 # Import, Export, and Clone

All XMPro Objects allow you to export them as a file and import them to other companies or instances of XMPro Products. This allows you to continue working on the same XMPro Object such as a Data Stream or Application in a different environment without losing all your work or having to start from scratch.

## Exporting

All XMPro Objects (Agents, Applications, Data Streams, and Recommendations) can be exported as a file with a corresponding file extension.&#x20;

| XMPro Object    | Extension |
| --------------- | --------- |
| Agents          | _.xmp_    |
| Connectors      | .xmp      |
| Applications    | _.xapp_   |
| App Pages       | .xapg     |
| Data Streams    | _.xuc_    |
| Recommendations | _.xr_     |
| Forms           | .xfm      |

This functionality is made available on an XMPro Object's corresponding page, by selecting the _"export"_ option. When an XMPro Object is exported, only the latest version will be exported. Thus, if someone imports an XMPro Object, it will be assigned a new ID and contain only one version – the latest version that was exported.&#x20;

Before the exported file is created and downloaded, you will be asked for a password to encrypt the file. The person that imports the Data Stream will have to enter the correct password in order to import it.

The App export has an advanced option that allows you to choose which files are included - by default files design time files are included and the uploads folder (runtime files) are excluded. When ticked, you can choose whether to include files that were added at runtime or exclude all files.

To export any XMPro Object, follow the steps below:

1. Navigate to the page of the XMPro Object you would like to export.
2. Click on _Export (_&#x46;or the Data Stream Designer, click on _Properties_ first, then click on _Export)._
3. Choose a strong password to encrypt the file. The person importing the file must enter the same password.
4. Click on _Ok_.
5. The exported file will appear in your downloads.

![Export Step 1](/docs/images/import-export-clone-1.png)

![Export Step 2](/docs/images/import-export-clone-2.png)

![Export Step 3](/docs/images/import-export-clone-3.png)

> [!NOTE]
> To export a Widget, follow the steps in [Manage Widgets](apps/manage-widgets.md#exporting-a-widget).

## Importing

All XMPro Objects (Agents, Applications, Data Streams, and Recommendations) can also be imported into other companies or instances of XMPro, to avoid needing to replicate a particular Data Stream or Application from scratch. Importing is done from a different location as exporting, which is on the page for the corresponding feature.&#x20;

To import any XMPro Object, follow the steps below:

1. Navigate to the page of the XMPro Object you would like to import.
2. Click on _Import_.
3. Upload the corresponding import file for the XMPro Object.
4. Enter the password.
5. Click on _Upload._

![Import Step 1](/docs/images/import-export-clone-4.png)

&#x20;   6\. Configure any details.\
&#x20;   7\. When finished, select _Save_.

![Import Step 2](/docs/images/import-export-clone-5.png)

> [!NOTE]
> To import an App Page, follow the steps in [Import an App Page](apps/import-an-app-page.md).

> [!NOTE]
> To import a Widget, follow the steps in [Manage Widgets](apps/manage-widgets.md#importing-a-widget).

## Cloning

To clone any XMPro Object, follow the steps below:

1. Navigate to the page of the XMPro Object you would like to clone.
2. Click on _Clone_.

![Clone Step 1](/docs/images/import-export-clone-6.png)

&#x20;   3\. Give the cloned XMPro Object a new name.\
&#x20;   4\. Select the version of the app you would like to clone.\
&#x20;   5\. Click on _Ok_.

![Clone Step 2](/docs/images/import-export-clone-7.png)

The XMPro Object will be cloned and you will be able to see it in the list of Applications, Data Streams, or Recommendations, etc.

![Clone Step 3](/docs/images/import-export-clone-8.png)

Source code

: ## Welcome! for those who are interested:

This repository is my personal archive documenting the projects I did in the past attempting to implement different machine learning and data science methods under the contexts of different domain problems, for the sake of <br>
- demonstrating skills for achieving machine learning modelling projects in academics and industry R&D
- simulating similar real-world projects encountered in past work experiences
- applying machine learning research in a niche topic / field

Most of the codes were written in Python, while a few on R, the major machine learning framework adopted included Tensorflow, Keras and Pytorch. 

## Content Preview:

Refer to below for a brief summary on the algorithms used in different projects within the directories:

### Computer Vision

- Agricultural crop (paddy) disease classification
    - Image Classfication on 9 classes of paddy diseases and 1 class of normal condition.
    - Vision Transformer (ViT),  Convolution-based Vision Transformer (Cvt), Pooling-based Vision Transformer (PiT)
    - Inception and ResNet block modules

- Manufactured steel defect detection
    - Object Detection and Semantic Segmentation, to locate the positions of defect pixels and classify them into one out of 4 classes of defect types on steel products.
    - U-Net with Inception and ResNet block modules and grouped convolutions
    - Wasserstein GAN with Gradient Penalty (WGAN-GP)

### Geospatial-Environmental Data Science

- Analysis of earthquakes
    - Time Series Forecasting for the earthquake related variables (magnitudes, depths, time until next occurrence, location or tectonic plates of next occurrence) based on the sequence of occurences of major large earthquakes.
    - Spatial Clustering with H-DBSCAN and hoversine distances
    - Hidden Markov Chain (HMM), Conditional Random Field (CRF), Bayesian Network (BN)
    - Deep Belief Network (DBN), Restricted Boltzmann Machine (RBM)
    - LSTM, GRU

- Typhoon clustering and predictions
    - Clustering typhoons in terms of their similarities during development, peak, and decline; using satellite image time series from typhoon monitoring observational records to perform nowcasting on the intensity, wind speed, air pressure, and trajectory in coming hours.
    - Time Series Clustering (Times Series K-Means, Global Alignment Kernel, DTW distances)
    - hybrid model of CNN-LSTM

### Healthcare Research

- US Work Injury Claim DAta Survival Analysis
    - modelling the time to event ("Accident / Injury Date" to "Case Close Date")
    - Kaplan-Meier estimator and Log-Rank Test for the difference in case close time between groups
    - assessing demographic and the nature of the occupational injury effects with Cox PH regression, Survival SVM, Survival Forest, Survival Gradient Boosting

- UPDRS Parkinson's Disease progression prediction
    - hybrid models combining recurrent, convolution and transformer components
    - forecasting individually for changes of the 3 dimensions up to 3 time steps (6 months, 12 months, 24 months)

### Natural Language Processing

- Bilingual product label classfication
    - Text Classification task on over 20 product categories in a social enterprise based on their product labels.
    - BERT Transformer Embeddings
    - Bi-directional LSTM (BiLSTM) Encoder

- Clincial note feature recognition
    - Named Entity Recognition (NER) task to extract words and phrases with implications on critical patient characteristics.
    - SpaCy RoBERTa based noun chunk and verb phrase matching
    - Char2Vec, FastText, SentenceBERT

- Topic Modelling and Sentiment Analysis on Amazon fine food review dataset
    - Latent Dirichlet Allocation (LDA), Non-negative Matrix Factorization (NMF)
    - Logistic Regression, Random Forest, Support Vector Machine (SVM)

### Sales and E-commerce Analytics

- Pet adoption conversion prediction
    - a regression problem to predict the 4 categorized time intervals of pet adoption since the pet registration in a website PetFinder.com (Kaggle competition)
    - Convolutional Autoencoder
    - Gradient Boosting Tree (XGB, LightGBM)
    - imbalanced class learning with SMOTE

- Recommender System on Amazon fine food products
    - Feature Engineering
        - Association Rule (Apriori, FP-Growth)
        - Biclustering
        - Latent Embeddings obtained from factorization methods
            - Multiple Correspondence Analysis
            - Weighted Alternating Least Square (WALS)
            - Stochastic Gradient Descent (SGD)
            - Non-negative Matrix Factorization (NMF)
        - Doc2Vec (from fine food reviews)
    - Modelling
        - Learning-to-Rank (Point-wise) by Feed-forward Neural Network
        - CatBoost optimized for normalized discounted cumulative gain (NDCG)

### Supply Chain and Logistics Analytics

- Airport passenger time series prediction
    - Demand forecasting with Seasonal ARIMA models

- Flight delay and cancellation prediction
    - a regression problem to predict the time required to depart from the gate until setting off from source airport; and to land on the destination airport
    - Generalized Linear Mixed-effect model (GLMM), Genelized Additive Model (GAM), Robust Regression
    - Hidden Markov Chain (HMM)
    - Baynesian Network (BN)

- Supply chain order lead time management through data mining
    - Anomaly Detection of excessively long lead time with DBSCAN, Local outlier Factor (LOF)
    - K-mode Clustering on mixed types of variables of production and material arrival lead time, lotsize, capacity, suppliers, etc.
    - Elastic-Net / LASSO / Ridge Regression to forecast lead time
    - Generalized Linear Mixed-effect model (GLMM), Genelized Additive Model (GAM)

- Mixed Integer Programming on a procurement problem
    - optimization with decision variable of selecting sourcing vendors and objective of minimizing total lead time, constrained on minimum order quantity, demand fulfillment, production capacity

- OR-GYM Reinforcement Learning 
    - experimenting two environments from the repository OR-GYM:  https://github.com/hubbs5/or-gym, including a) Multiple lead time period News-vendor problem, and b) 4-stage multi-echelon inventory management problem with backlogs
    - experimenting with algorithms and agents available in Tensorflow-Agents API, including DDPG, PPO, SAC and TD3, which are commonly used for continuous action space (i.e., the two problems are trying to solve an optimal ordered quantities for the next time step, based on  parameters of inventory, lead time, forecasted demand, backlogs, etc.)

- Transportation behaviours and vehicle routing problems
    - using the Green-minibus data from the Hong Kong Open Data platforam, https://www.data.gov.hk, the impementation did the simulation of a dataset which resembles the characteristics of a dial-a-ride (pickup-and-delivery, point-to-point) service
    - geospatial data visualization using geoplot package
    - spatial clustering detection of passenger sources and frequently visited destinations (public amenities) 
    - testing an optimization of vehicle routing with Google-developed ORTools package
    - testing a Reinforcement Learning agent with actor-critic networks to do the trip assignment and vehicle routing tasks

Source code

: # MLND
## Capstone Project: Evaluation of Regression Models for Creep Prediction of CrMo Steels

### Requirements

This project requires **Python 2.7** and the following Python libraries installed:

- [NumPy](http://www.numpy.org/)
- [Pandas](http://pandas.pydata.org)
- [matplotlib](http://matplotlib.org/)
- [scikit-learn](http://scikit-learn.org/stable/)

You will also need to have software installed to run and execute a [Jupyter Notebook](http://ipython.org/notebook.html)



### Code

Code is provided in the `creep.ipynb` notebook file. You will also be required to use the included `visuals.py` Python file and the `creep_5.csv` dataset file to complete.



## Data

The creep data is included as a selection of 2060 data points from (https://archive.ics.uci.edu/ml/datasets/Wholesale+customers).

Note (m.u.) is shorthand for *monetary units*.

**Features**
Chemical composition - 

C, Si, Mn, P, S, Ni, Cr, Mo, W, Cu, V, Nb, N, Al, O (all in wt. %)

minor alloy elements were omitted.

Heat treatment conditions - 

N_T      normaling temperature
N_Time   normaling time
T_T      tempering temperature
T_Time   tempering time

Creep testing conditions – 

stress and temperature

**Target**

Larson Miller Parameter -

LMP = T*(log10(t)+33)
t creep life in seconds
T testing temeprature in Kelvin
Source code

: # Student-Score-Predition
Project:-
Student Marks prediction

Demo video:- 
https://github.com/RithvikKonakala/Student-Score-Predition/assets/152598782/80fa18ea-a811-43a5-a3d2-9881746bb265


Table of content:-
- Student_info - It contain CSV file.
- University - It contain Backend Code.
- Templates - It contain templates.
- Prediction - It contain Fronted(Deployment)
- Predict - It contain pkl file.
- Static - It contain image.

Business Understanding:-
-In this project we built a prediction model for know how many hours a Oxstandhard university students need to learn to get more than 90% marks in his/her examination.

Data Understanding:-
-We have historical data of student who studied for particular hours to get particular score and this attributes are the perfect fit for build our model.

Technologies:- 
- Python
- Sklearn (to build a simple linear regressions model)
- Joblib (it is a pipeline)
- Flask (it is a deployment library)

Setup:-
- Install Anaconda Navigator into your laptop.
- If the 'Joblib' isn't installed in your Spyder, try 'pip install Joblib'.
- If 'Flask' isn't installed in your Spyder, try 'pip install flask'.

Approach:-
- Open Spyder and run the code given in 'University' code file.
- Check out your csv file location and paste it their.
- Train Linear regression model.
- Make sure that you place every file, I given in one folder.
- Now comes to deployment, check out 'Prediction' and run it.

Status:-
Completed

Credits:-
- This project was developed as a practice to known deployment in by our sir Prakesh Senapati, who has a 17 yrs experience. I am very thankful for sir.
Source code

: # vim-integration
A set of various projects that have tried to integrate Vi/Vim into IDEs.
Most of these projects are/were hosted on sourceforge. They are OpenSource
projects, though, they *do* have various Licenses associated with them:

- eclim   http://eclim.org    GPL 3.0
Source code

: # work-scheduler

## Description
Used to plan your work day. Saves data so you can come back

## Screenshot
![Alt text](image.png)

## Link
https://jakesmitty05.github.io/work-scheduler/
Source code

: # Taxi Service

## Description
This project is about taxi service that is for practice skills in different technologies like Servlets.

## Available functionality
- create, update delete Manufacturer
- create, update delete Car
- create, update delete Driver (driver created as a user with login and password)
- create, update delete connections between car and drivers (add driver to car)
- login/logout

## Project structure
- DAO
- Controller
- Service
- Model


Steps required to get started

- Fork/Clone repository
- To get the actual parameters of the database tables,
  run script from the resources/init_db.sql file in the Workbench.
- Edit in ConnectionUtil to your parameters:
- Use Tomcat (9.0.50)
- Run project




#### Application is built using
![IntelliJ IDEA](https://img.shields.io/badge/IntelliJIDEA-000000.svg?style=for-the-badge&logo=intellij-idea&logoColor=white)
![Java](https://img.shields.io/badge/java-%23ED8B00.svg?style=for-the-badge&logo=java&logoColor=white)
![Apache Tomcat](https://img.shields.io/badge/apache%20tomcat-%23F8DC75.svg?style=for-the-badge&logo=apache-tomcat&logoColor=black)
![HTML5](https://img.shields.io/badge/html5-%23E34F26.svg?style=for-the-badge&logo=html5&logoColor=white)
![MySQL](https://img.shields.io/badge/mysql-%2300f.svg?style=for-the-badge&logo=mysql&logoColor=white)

- _What to do_
Reproduce only the lines above spanning from the line containing "- Wasserstein GAN" through the line containing "- Text Classification", word for word.

- _Finished task_
    - Wasserstein GAN with Gradient Penalty (WGAN-GP)

### Geospatial-Environmental Data Science

- Analysis of earthquakes
    - Time Series Forecasting for the earthquake related variables (magnitudes, depths, time until next occurrence, location or tectonic plates of next occurrence) based on the sequence of occurences of major large earthquakes.
    - Spatial Clustering with H-DBSCAN and hoversine distances
    - Hidden Markov Chain (HMM), Conditional Random Field (CRF), Bayesian Network (BN)
    - Deep Belief Network (DBN), Restricted Boltzmann Machine (RBM)
    - LSTM, GRU

- Typhoon clustering and predictions
    - Clustering typhoons in terms of their similarities during development, peak, and decline; using satellite image time series from typhoon monitoring observational records to perform nowcasting on the intensity, wind speed, air pressure, and trajectory in coming hours.
    - Time Series Clustering (Times Series K-Means, Global Alignment Kernel, DTW distances)
    - hybrid model of CNN-LSTM

### Healthcare Research

- US Work Injury Claim DAta Survival Analysis
    - modelling the time to event ("Accident / Injury Date" to "Case Close Date")
    - Kaplan-Meier estimator and Log-Rank Test for the difference in case close time between groups
    - assessing demographic and the nature of the occupational injury effects with Cox PH regression, Survival SVM, Survival Forest, Survival Gradient Boosting

- UPDRS Parkinson's Disease progression prediction
    - hybrid models combining recurrent, convolution and transformer components
    - forecasting individually for changes of the 3 dimensions up to 3 time steps (6 months, 12 months, 24 months)

### Natural Language Processing

- Bilingual product label classfication
    - Text Classification task on over 20 product categories in a social enterprise based on their product labels.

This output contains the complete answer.